Clinical signs and outcome of LIPs
While 90% of the patients with csDMARD and 60% of those on TNFi reported acute abdominal pain, this was only the case for 27% (three cases) on TCZ. The majority of patients treated with csDMARDs or other bDMARDs had very high C reactive protein (CRP) values (above 100 mg/L). In contrast, this was the case in only one patient treated with TCZ.
Online supplementary table S2 shows demographics, CRP values, features of clinical presentation and comedication with GC of each patient who developed LIP on TCZ.

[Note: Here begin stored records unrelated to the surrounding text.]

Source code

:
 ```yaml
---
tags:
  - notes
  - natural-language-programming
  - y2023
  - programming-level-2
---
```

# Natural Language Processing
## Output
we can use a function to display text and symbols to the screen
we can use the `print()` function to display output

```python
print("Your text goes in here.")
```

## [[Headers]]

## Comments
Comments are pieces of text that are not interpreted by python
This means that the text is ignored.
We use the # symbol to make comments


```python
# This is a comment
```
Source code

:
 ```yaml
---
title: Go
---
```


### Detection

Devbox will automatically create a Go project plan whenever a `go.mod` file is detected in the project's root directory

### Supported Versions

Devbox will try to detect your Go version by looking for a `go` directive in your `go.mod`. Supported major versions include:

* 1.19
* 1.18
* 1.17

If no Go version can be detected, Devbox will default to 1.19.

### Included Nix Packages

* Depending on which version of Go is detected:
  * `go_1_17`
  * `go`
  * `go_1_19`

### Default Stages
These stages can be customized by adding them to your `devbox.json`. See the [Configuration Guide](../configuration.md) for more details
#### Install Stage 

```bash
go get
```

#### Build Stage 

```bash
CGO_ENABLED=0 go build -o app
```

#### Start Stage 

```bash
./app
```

According to classifications of colonic diseases, LIPs are considered as complicated diverticulitis (in contrast to diverticulitis without perforation). In total, 92 events of diverticulitis were reported during follow-up. The proportion of patients who developed a perforation was higher in patients treated with TCZ than in all other treatment groups (see table 4).
Table 4.
Total no. of diverticulitis |
||||
---|---|---|---|---|
PYs | (Incidence rate/1000 PYs (95% CI)) | Thereof: no. of LIP (proportion, (95% CI*)) | No. of patients died within 30 days after LIP (proportion, (95% CI*)) | |
csDMARDs | 18 113 | 34 (1.9 (1.3 to 2.6)) | 11 (32.4 (17.4 to 50.5)) | 1 (9.1 (0.0 to 41.3)) |
TNFi | 24 851 | 37 (1.5 (1.1 to 2.1)) | 13 (35.1 (20.2 to 52.5)) | 3 (23.1 (5.0 to 53.8)) |
Tocilizumab | 4082 | 16 (3.9 (2.2 to 6.4)) | 11 (68.7 (41.3 to 89.0)) | 5 (45.5 (16.8 to 76.6)) |
Abatacept | 1976 | 1 (0.5 (0.0 to 2.8)) | 1 (100 (2.5 to 100)) | 0 (0 (0 to 97.5)) |
Rituximab | 4950 | 4 (0.8 (0.2 to 2.1)) | 1 (25.0 (0 to 80.6)) | 0 (0 (0 to 97.5)) |
Total | 53 972 | 92 (1.7 (1.4 to 2.1)) | 37 (40.2 (30.1 to 31.0)) | 9 (24.3 (11.8 to 41.2)) |
*Exact Clopper-Pearson 95% CI for the proportion.

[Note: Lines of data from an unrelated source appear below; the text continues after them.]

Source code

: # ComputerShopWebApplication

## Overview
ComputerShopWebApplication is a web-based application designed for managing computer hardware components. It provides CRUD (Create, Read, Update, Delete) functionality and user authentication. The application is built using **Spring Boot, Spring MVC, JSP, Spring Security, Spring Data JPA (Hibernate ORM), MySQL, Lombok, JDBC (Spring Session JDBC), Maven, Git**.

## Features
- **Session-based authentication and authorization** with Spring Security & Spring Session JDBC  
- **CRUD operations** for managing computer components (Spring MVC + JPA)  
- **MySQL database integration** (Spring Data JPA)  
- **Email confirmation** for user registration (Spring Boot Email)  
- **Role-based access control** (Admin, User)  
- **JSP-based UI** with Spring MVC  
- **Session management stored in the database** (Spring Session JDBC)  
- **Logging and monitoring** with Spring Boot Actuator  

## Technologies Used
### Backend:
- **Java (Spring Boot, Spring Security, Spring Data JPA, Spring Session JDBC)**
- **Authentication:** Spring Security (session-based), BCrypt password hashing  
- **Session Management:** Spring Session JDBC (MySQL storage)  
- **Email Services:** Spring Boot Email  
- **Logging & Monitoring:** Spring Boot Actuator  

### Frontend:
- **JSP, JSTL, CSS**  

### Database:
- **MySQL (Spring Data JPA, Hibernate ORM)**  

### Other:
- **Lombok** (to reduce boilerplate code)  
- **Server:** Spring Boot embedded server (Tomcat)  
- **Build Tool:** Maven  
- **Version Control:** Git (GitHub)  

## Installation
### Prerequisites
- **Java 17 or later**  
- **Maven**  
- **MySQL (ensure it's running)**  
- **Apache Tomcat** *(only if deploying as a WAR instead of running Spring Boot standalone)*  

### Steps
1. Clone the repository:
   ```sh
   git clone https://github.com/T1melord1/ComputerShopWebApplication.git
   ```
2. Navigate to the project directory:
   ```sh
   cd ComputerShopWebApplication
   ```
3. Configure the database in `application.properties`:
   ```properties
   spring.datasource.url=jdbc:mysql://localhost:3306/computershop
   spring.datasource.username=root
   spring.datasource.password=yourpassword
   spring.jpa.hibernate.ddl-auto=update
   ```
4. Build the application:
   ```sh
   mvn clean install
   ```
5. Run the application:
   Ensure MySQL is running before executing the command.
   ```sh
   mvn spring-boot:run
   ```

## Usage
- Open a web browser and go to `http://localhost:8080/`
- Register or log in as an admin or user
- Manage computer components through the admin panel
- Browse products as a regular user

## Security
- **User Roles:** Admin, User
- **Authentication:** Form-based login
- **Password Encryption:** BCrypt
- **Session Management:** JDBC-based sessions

csDMARDs, conventional synthetic disease-modifying anti-rheumatic drugs; IR, incidence rate per 1000 PYs; LIP, lower intestinal perforations; PYs, patient years; TNFi, tumour necrosis factor-α inhibitor.
The 30-day mortality after perforation was 24% in all groups (9/37 patients). The mortality in patients on TCZ (46%) was considerably elevated, although not statistically significant (p=0.09, Fisher's exact test) (table 4).
Discussion
Our objective was to evaluate the risk for LIP under various treatments by using the data of a large German RA cohort. We observed a significantly elevated risk for LIP in patients treated with TCZ compared with patients treated with csDMARD and also as compared with patients treated with TNFi or other biologics. LIPs are uncommon events that occurred in patients exposed to TCZ with an incidence of 2.7 per 1000 PYs only, but were associated with a 30-day mortality of 46%.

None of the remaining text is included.